Colin Smith 10 days ago
At last we have leaders with balls to stand up for us. As Mr. Mandela said, " Your enemies are not our enemies". Europe and the west in general should fight their own battles. They have plundered Africa to bolster their economies and now they expect Africa to stand with them!

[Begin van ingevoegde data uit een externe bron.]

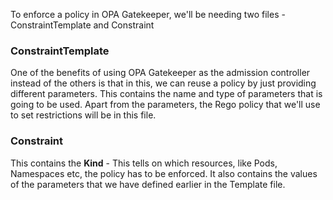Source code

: To enforce a policy in OPA Gatekeeper, we'll be needing two files - ConstraintTemplate and Constraint

### ConstraintTemplate
One of the benefits of using OPA Gatekeeper as the admission controller instead of the others is that in this, we can reuse a policy by just providing different parameters.
This contains the name and type of parameters that is going to be used. Apart from the parameters, the Rego policy that we'll use to set restrictions will be in this file.

### Constraint
This contains the **Kind** - This tells on which resources, like Pods, Namespaces etc, the policy has to be enforced. It also contains the values of the parameters that we have defined earlier in the Template file.
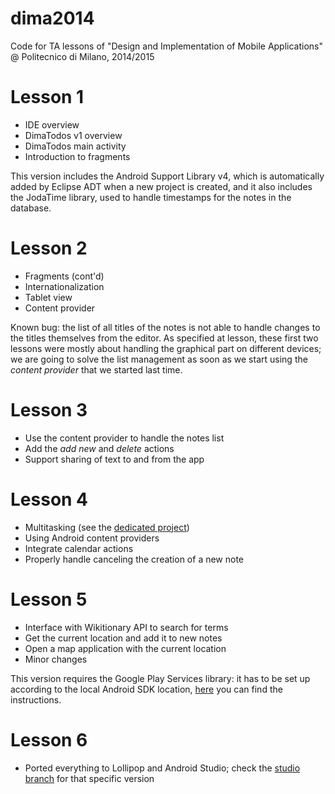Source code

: dima2014
========

Code for TA lessons of "Design and Implementation of Mobile Applications" @ Politecnico di Milano, 2014/2015

# Lesson 1
* IDE overview
* DimaTodos v1 overview
* DimaTodos main activity
* Introduction to fragments

This version includes the Android Support Library v4, which is automatically added by Eclipse ADT when a new project is created, and it also includes the JodaTime library, used to handle timestamps for the notes in the database.

# Lesson 2
* Fragments (cont'd)
* Internationalization
* Tablet view
* Content provider

Known bug: the list of all titles of the notes is not able to handle changes to the titles themselves from the editor. As specified at lesson, these first two lessons were mostly about handling the graphical part on different devices; we are going to solve the list management as soon as we start using the *content provider* that we started last time.

# Lesson 3
* Use the content provider to handle the notes list
* Add the *add new* and *delete* actions
* Support sharing of text to and from the app

# Lesson 4
* Multitasking (see the [dedicated project](https://github.com/sivieri/BlockingTests))
* Using Android content providers
* Integrate calendar actions
* Properly handle canceling the creation of a new note

# Lesson 5
* Interface with Wikitionary API to search for terms
* Get the current location and add it to new notes
* Open a map application with the current location
* Minor changes

This version requires the Google Play Services library: it has to be set up according to the local Android SDK location, [here](http://developer.android.com/google/play-services/setup.html) you can find the instructions.

# Lesson 6
* Ported everything to Lollipop and Android Studio; check the [studio branch](https://github.com/sivieri/dima2014/tree/studio) for that specific version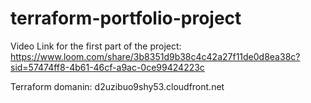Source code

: # terraform-portfolio-project

Video Link for the first part of the project:
https://www.loom.com/share/3b8351d9b38c4c42a27f11de0d8ea38c?sid=57474ff8-4b61-46cf-a9ac-0ce99424223c

Terraform domanin:
d2uzibuo9shy53.cloudfront.net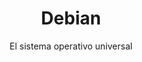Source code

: <html lang="es">
<head>
    <meta charset="UTF-8">
    <meta name="viewport" content="width=device-width, initial-scale=1.0">
    <meta name="description" content="Información sobre el sistema operativo Debian">
    <title>Debian - Sistema Operativo</title>
    <link rel="stylesheet" href="styles.css">
</head>
<body>
    <header>
        <h1>Debian</h1>
        <p>El sistema operativo universal</p>
    </header>

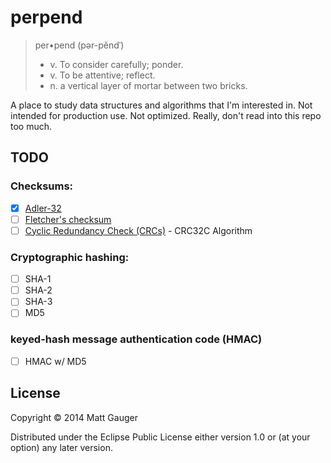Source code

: # perpend

> per•pend (pər-pĕndˈ)
>
> - v. To consider carefully; ponder.
> - v. To be attentive; reflect.
> - n. a vertical layer of mortar between two bricks.

A place to study data structures and algorithms that I'm interested in. Not intended for production use. Not optimized. Really, don't read into this repo too much.

## TODO

### Checksums:
* [x] [Adler-32](http://en.wikipedia.org/wiki/Adler-32)
* [ ] [Fletcher's checksum](http://en.wikipedia.org/wiki/Fletcher%27s_checksum)
* [ ] [Cyclic Redundancy Check (CRCs)](http://en.wikipedia.org/wiki/Cyclic_redundancy_check) - CRC32C Algorithm

### Cryptographic hashing:
* [ ] SHA-1
* [ ] SHA-2
* [ ] SHA-3
* [ ] MD5

### keyed-hash message authentication code (HMAC)
* [ ] HMAC w/ MD5


## License

Copyright © 2014 Matt Gauger

Distributed under the Eclipse Public License either version 1.0 or (at your option) any later version.
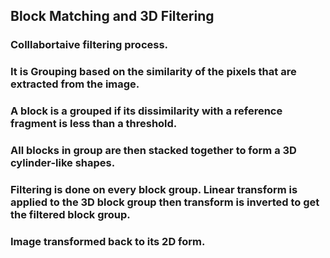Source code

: ## Block Matching and 3D Filtering
### Colllabortaive filtering process.
### It is Grouping based on the similarity of the pixels that are extracted from the image.

### A block is a grouped if its dissimilarity with a reference fragment is less than a threshold.

### All blocks in group are then  stacked together to form a 3D cylinder-like shapes.

### Filtering is done on every block group. Linear transform is applied to the 3D block group then transform is inverted to get the filtered block group. 

### Image transformed back to its 2D form.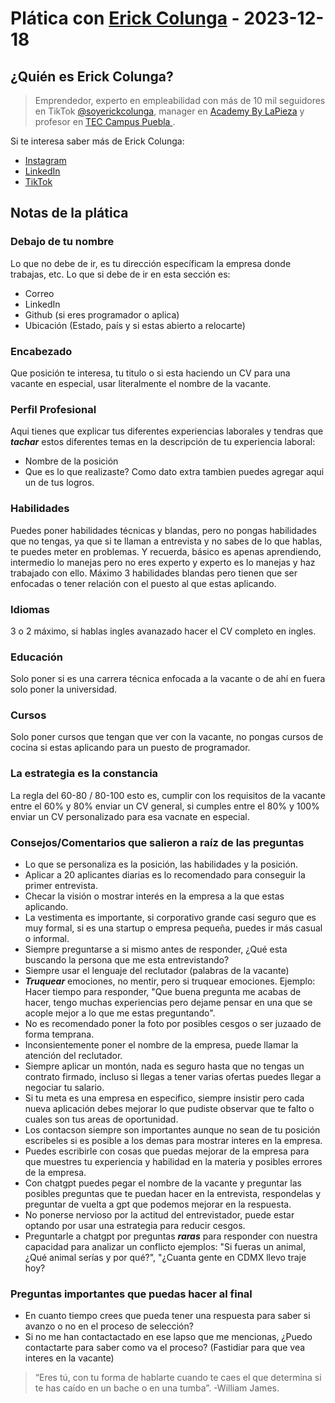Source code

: # Plática con [Erick Colunga](https://www.instagram.com/soyerickcolunga) - 2023-12-18

## ¿Quién es Erick Colunga?
>Emprendedor, experto en empleabilidad con más de 10 mil seguidores en TikTok [@soyerickcolunga](https://www.tiktok.com/@soyerickcolunga), manager en [Academy By LaPieza](https://academy.lapieza.io/) y profesor en [TEC Campus Puebla
](https://www.instagram.com/teccampuspue/).

Si te interesa saber más de Erick Colunga:

- [Instagram](https://www.instagram.com/soyerickcolunga/)
- [LinkedIn](https://www.linkedin.com/in/erickramirezcolunga/)
- [TikTok](https://www.tiktok.com/@soyerickcolunga)

## Notas de la plática
### Debajo de tu nombre
Lo que no debe de ir, es tu dirección específicam la empresa donde trabajas, etc.
Lo que si debe de ir en esta sección es: 
- Correo
- LinkedIn
- Github (si eres programador o aplica)
- Ubicación (Estado, país y si estas abierto a relocarte)

### Encabezado
Que posición te interesa, tu titulo o si esta haciendo un CV para una vacante en especial, usar literalmente el nombre de la vacante.

### Perfil Profesional
Aqui tienes que explicar tus diferentes experiencias laborales y tendras que ***tachar*** estos diferentes temas en la descripción de tu experiencia laboral: 
- Nombre de la posición
- Que es lo que realizaste?
Como dato extra tambien puedes agregar aqui un de tus logros.

### Habilidades
Puedes poner habilidades técnicas y blandas, pero no pongas habilidades que no tengas, ya que si te llaman a entrevista y no sabes de lo que hablas, te puedes meter en problemas.
Y recuerda, básico es apenas aprendiendo, intermedio lo manejas pero no eres experto y experto es lo manejas y haz trabajado con ello.
Máximo 3 habilidades blandas pero tienen que ser enfocadas o tener relación con el puesto al que estas aplicando.

### Idiomas
3 o 2 máximo, si hablas ingles avanazado hacer el CV completo en ingles.

### Educación
Solo poner si es una carrera técnica enfocada a la vacante o de ahí en fuera solo poner la universidad.

### Cursos
Solo poner cursos que tengan que ver con la vacante, no pongas cursos de cocina si estas aplicando para un puesto de programador.

### La estrategia es la constancia
La regla del 60-80 / 80-100 esto es, cumplir con los requisitos de la vacante entre el 60% y 80% enviar un CV general, si cumples entre el 80% y 100% enviar un CV personalizado para esa vacnate en especial.

### Consejos/Comentarios que salieron a raíz de las preguntas
* Lo que se personaliza es la posición, las habilidades y la posición.
* Aplicar a 20 aplicantes diarias es lo recomendado para conseguir la primer entrevista.
* Checar la visión o mostrar interés en la empresa a la que estas aplicando.
* La vestimenta es importante, si corporativo grande casi seguro que es muy formal, si es una startup o empresa pequeña, puedes ir más casual o informal.
* Siempre preguntarse a si mismo antes de responder, ¿Qué esta buscando la persona que me esta entrevistando?
* Siempre usar el lenguaje del reclutador (palabras de la vacante)
* ***Truquear*** emociones, no mentir, pero si truquear emociones. Ejemplo: Hacer tiempo para responder, "Que buena pregunta me acabas de hacer, tengo muchas experiencias pero dejame pensar en una que se acople mejor a lo que me estas preguntando".
* No es recomendado poner la foto por posibles cesgos o ser juzaado de forma temprana.
* Inconsientemente poner el nombre de la empresa, puede llamar la atención del reclutador.
* Siempre aplicar un montón, nada es seguro hasta que no tengas un contrato firmado, incluso si llegas a tener varias ofertas puedes llegar a negociar tu salario.
* Si tu meta es una empresa en especifico, siempre insistir pero cada nueva aplicación debes mejorar lo que pudiste observar que te falto o cuales son tus areas de oportunidad.
* Los contacson siempre son importantes aunque no sean de tu posición escribeles si es posible a los demas para mostrar interes en la empresa.
* Puedes escribirle con cosas que puedas mejorar de la empresa para que muestres tu experiencia y habilidad en la materia y posibles errores de la empresa.
* Con chatgpt puedes pegar el nombre de la vacante y preguntar las posibles preguntas que te puedan hacer en la entrevista, respondelas y preguntar de vuelta a gpt que podemos mejorar en la respuesta.
* No ponerse nervioso por la actitud del entrevistador, puede estar optando por usar una estrategia para reducir cesgos.
* Preguntarle a chatgpt por preguntas ***raras*** para responder con nuestra capacidad para analizar un conflicto ejemplos: "Si fueras un animal, ¿Qué animal serías y por qué?", "¿Cuanta gente en CDMX llevo traje hoy?
### Preguntas importantes que puedas hacer al final
* En cuanto tiempo crees que pueda tener una respuesta para saber si avanzo o no en el proceso de selección?
* Si no me han contactactado en ese lapso que me mencionas, ¿Puedo contactarte para saber como va el proceso? (Fastidiar para que vea interes en la vacante)
> “Eres tú, con tu forma de hablarte cuando te caes el que determina si te has caído en un bache o en una tumba”. -William James.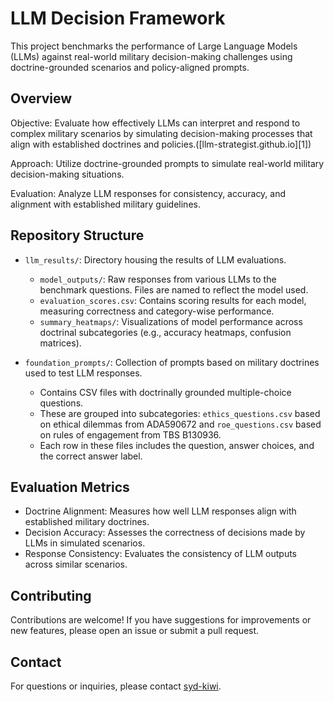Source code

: # LLM Decision Framework

This project benchmarks the performance of Large Language Models (LLMs) against real-world military decision-making challenges using doctrine-grounded scenarios and policy-aligned prompts.

## Overview

Objective: Evaluate how effectively LLMs can interpret and respond to complex military scenarios by simulating decision-making processes that align with established doctrines and policies.([llm-strategist.github.io][1])

Approach: Utilize doctrine-grounded prompts to simulate real-world military decision-making situations.

Evaluation: Analyze LLM responses for consistency, accuracy, and alignment with established military guidelines.

## Repository Structure

* `llm_results/`: Directory housing the results of LLM evaluations.
   * `model_outputs/`: Raw responses from various LLMs to the benchmark questions. Files are named to reflect the model used.
   * `evaluation_scores.csv`: Contains scoring results for each model, measuring correctness and category-wise performance.
   * `summary_heatmaps/`: Visualizations of model performance across doctrinal subcategories (e.g., accuracy heatmaps, confusion matrices).
     
* `foundation_prompts/`: Collection of prompts based on military doctrines used to test LLM responses.
   * Contains CSV files with doctrinally grounded multiple-choice questions.
   * These are grouped into subcategories: `ethics_questions.csv` based on ethical dilemmas from ADA590672 and `roe_questions.csv` based on rules of engagement from TBS B130936.
   * Each row in these files includes the question, answer choices, and the correct answer label.

## Evaluation Metrics
* Doctrine Alignment: Measures how well LLM responses align with established military doctrines.
* Decision Accuracy: Assesses the correctness of decisions made by LLMs in simulated scenarios.
* Response Consistency: Evaluates the consistency of LLM outputs across similar scenarios.

## Contributing

Contributions are welcome! If you have suggestions for improvements or new features, please open an issue or submit a pull request.

## Contact

For questions or inquiries, please contact [syd-kiwi](https://github.com/syd-kiwi).
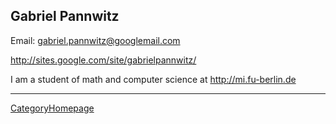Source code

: 

## Gabriel Pannwitz

Email: <a href="mailto:gabriel.pannwitz@googlemail.com">gabriel.pannwitz@googlemail.com</a> 

<a href="http://sites.google.com/site/gabrielpannwitz/">http://sites.google.com/site/gabrielpannwitz/</a> 

I am a student of math and computer science at <a href="http://mi.fu-berlin.de">http://mi.fu-berlin.de</a> 



---

 <a href="/CategoryHomepage">CategoryHomepage</a> 

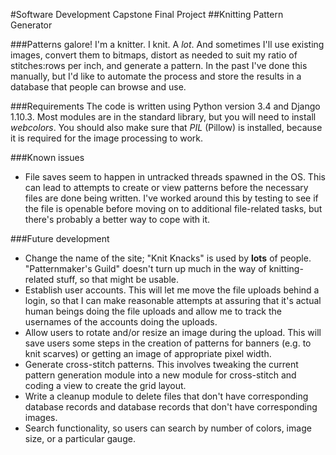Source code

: #Software Development Capstone Final Project
##Knitting Pattern Generator

###Patterns galore!
I'm a knitter.  I knit.  A _lot_.  And sometimes I'll use existing images, convert them to bitmaps, distort as needed to suit my ratio of stitches:rows per inch, and generate a pattern.  In the past I've done this manually, but I'd like to automate the process and store the results in a database that people can browse and use.

###Requirements
The code is written using Python version 3.4 and Django 1.10.3.  Most modules are in the standard library, but you will need to install _webcolors_.  You should also make sure that _PIL_ (Pillow) is installed, because it is required for the image processing to work.

###Known issues
* File saves seem to happen in untracked threads spawned in the OS.  This can lead to attempts to create or view patterns before the necessary files are done being written.  I've worked around this by testing to see if the file is openable before moving on to additional file-related tasks, but there's probably a better way to cope with it.

###Future development
* Change the name of the site; "Knit Knacks" is used by __lots__ of people.  "Patternmaker's Guild" doesn't turn up much in the way of knitting-related stuff, so that might be usable.
* Establish user accounts.  This will let me move the file uploads behind a login, so that I can make reasonable attempts at assuring that it's actual human beings doing the file uploads and allow me to track the usernames of the accounts doing the uploads.
* Allow users to rotate and/or resize an image during the upload.  This will save users some steps in the creation of patterns for banners (e.g. to knit scarves) or getting an image of appropriate pixel width.
* Generate cross-stitch patterns. This involves tweaking the current pattern generation module into a new module for cross-stitch and coding a view to create the grid layout.
* Write a cleanup module to delete files that don't have corresponding database records and database records that don't have corresponding images.
* Search functionality, so users can search by number of colors, image size, or a particular gauge.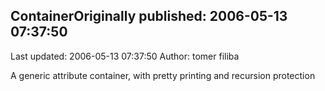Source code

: ## ContainerOriginally published: 2006-05-13 07:37:50 
Last updated: 2006-05-13 07:37:50 
Author: tomer filiba 
 
A generic attribute container, with pretty printing and recursion protection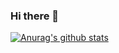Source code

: ### Hi there 👋

[![Anurag's github stats](https://github-readme-stats.vercel.app/api?username=gouidea)](https://github.com/anuraghazra/github-readme-stats)
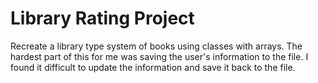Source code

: # Library Rating Project

Recreate a library type system of books using classes with arrays. The hardest part of this for me was saving the user's information to the file. I found it difficult to update the information and save it back to the file.
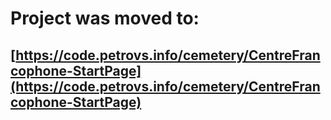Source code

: # Project was moved to:
## [https://code.petrovs.info/cemetery/CentreFrancophone-StartPage](https://code.petrovs.info/cemetery/CentreFrancophone-StartPage)
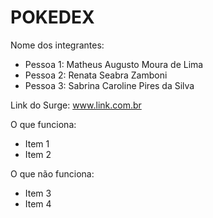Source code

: # POKEDEX

Nome dos integrantes: 
- Pessoa 1: Matheus Augusto Moura de Lima
- Pessoa 2: Renata Seabra Zamboni
- Pessoa 3: Sabrina Caroline Pires da Silva

Link do Surge: www.link.com.br

O que funciona:
- Item 1
- Item 2

O que não funciona: 
- Item 3
- Item 4
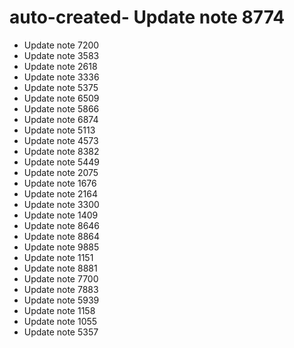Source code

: # auto-created- Update note 8774
- Update note 7200
- Update note 3583
- Update note 2618
- Update note 3336
- Update note 5375
- Update note 6509
- Update note 5866
- Update note 6874
- Update note 5113
- Update note 4573
- Update note 8382
- Update note 5449
- Update note 2075
- Update note 1676
- Update note 2164
- Update note 3300
- Update note 1409
- Update note 8646
- Update note 8864
- Update note 9885
- Update note 1151
- Update note 8881
- Update note 7700
- Update note 7883
- Update note 5939
- Update note 1158
- Update note 1055
- Update note 5357
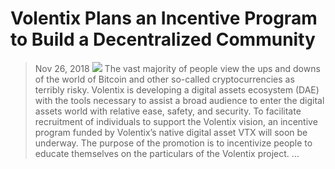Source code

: # Volentix Plans an Incentive Program to Build a Decentralized Community
> Nov 26, 2018
![](https://miro.medium.com/max/2400/1*RqoEjDeiHOu4HBqokv-4wQ.jpeg)
The vast majority of people view the ups and downs of the world of Bitcoin and other so-called cryptocurrencies as terribly risky. Volentix is developing a digital assets ecosystem (DAE) with the tools necessary to assist a broad audience to enter the digital assets world with relative ease, safety, and security.
To facilitate recruitment of individuals to support the Volentix vision, an incentive program funded by Volentix’s native digital asset VTX will soon be underway.
The purpose of the promotion is to incentivize people to educate themselves on the particulars of the Volentix project. …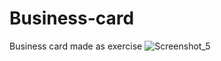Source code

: # Business-card
Business card made as exercise
![Screenshot_5](https://user-images.githubusercontent.com/71856519/121707589-15461700-caad-11eb-9160-a90143516166.png)
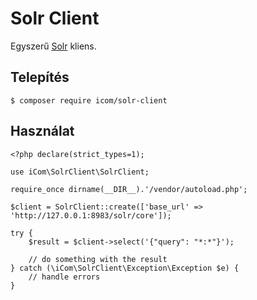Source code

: # Solr Client

Egyszerű [Solr][solr] kliens.

## Telepítés

    $ composer require icom/solr-client

## Használat

    <?php declare(strict_types=1);
    
    use iCom\SolrClient\SolrClient;
    
    require_once dirname(__DIR__).'/vendor/autoload.php';
    
    $client = SolrClient::create(['base_url' => 'http://127.0.0.1:8983/solr/core']);
    
    try {
        $result = $client->select('{"query": "*:*"}');
    
        // do something with the result
    } catch (\iCom\SolrClient\Exception\Exception $e) {
        // handle errors
    }

[solr]: https://lucene.apache.org/solr/
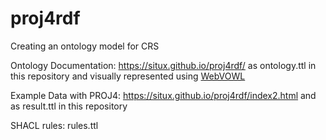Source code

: # proj4rdf
Creating an ontology model for CRS

Ontology Documentation: https://situx.github.io/proj4rdf/ as ontology.ttl in this repository and visually represented using [WebVOWL](http://www.visualdataweb.de/webvowl/#iri=https://raw.githubusercontent.com/situx/proj4rdf/master/1.0/geo.ttl)

Example Data with PROJ4: https://situx.github.io/proj4rdf/index2.html and as result.ttl in this repository

SHACL rules: rules.ttl
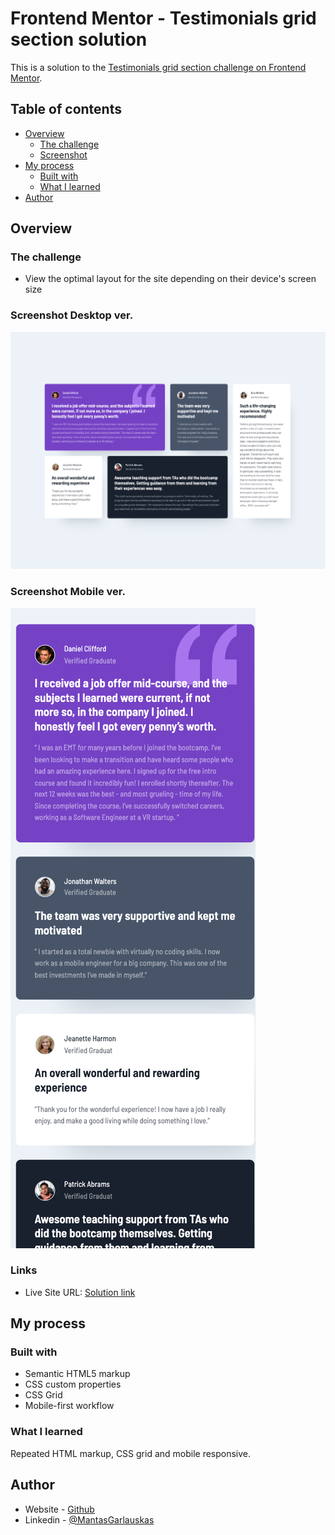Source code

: # Frontend Mentor - Testimonials grid section solution

This is a solution to the [Testimonials grid section challenge on Frontend Mentor](https://www.frontendmentor.io/challenges/testimonials-grid-section-Nnw6J7Un7).

## Table of contents

- [Overview](#overview)
  - [The challenge](#the-challenge)
  - [Screenshot](#screenshot)
- [My process](#my-process)
  - [Built with](#built-with)
  - [What I learned](#what-i-learned)
- [Author](#author)


## Overview

### The challenge

- View the optimal layout for the site depending on their device's screen size

### Screenshot Desktop ver.

![](./screenshot_desktop.png)

### Screenshot Mobile ver.

![](./screenshot_mobile.png)

### Links

- Live Site URL: [Solution link](https://mantasgarlauskas.github.io/testimonials-grid-section/)

## My process

### Built with

- Semantic HTML5 markup
- CSS custom properties
- CSS Grid
- Mobile-first workflow

### What I learned

Repeated HTML markup, CSS grid and mobile responsive.

## Author

- Website - [Github](https://github.com/MantasGarlauskas)
- Linkedin - [@MantasGarlauskas](https://www.linkedin.com/in/mantasgarlauskas/)
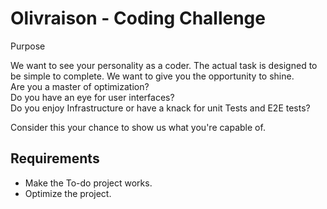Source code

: 
# Olivraison - Coding Challenge

Purpose

We want to see your personality as a coder. The actual task is designed to be simple to complete. We want to give you the opportunity to shine. <br/>Are you a master of optimization? <br/>Do you have an eye for user interfaces? <br/>Do you enjoy Infrastructure or have a knack for unit Tests and E2E tests? <br/>

Consider this your chance to show us what you're capable of.

## Requirements

- Make the To-do project works.
- Optimize the project.

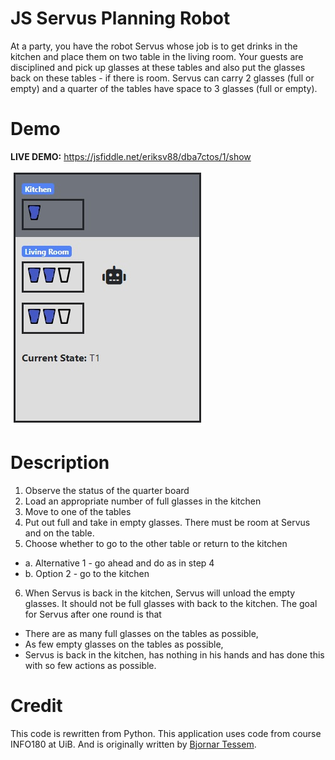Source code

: 

# JS Servus Planning Robot
At a party, you have the robot Servus whose job is to get drinks in the kitchen and place them on two
table in the living room. Your guests are disciplined and pick up glasses at these tables and also put the glasses back on
these tables - if there is room. Servus can carry 2 glasses (full or empty) and a quarter of the tables have space
to 3 glasses (full or empty).

# Demo
**LIVE DEMO:** https://jsfiddle.net/eriksv88/dba7ctos/1/show

![JS-Servus-Planning-Robot](Screenshots/serv.jpg)

# Description
1. Observe the status of the quarter board
2. Load an appropriate number of full glasses in the kitchen
3. Move to one of the tables
4. Put out full and take in empty glasses. There must be room at Servus and on the table.
5. Choose whether to go to the other table or return to the kitchen
- a. Alternative 1 - go ahead and do as in step 4
- b. Option 2 - go to the kitchen
6. When Servus is back in the kitchen, Servus will unload the empty glasses. It should not be
full glasses with back to the kitchen.
The goal for Servus after one round is that
- There are as many full glasses on the tables as possible,
- As few empty glasses on the tables as possible,
- Servus is back in the kitchen, has nothing in his hands and has done this with so few
actions as possible.

# Credit
This code is rewritten from Python.
This application uses code from course INFO180 at UiB. And is originally written by [Bjornar Tessem](https://www.uib.no/personer/Bj%C3%B8rnar.Tessem). 


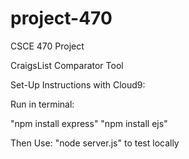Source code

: # project-470
CSCE 470 Project

CraigsList Comparator Tool

Set-Up Instructions with Cloud9:

Run in terminal:

"npm install express"
"npm install ejs"

Then Use:
"node server.js" to test locally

MUHAMMED XAVI 10 days ago (edited)
Thank you honourable Mr Halifa sallah! to tell these hypocrites the truth is not a crime. Africans are so proud of you.

Carlos Rolon 2 days ago
Blessings for all!!! Thank you 🙏 we want to be free from our opresor the United States Regime!!! We are in the 21st century and still a colony!!! We cant vote for our leaders and no voice in the UN Puerto Rico 🇵🇷 free from tyranny!!! 

Ed Eluzai 12 days ago
Best speeh, God 🙏 bless you and protect you. The west must hear. This is the truth and the Truth hurts. 

mige sama 1 day ago
Believe it or not, Putin and Lavrov say the same things, just differently.
End the unipolar world where the US tells everyone what to do, and have a world where all countries can speak freely to each other. 

Bright Jabez osa 8 days ago
Am an African I stand with Russia 🇷🇺 any day anytime because somehow they are fighting against western European expansionist criminality against aboriginal people of the planet. 

reply robert Nembhard 6 days ago
That's true they always deamonised other country 

Shahid Khan 1 day ago
this man speaks what the rest of the world feels. the west must wise up to the facts that its power is waning, and russia and china is at the forefront of this change. the world is watching and is sick and tired of incessant war. 

Elena Daba 1 day ago
This man has wisdom more than both the politics of USA and EU 👏✊💪 

IAMYOU 3 days ago
Love Africa 🌍, Love Gambia 🇬🇲. From India 🇮🇳 Let's unite against Western European Hypocrisy 

* * * 

Deze commentaren bij een youtube filmpje zijn lichtjaren beter dan de criminele primitieve debiliteiten die amerikaanse en europese politici uitkramen.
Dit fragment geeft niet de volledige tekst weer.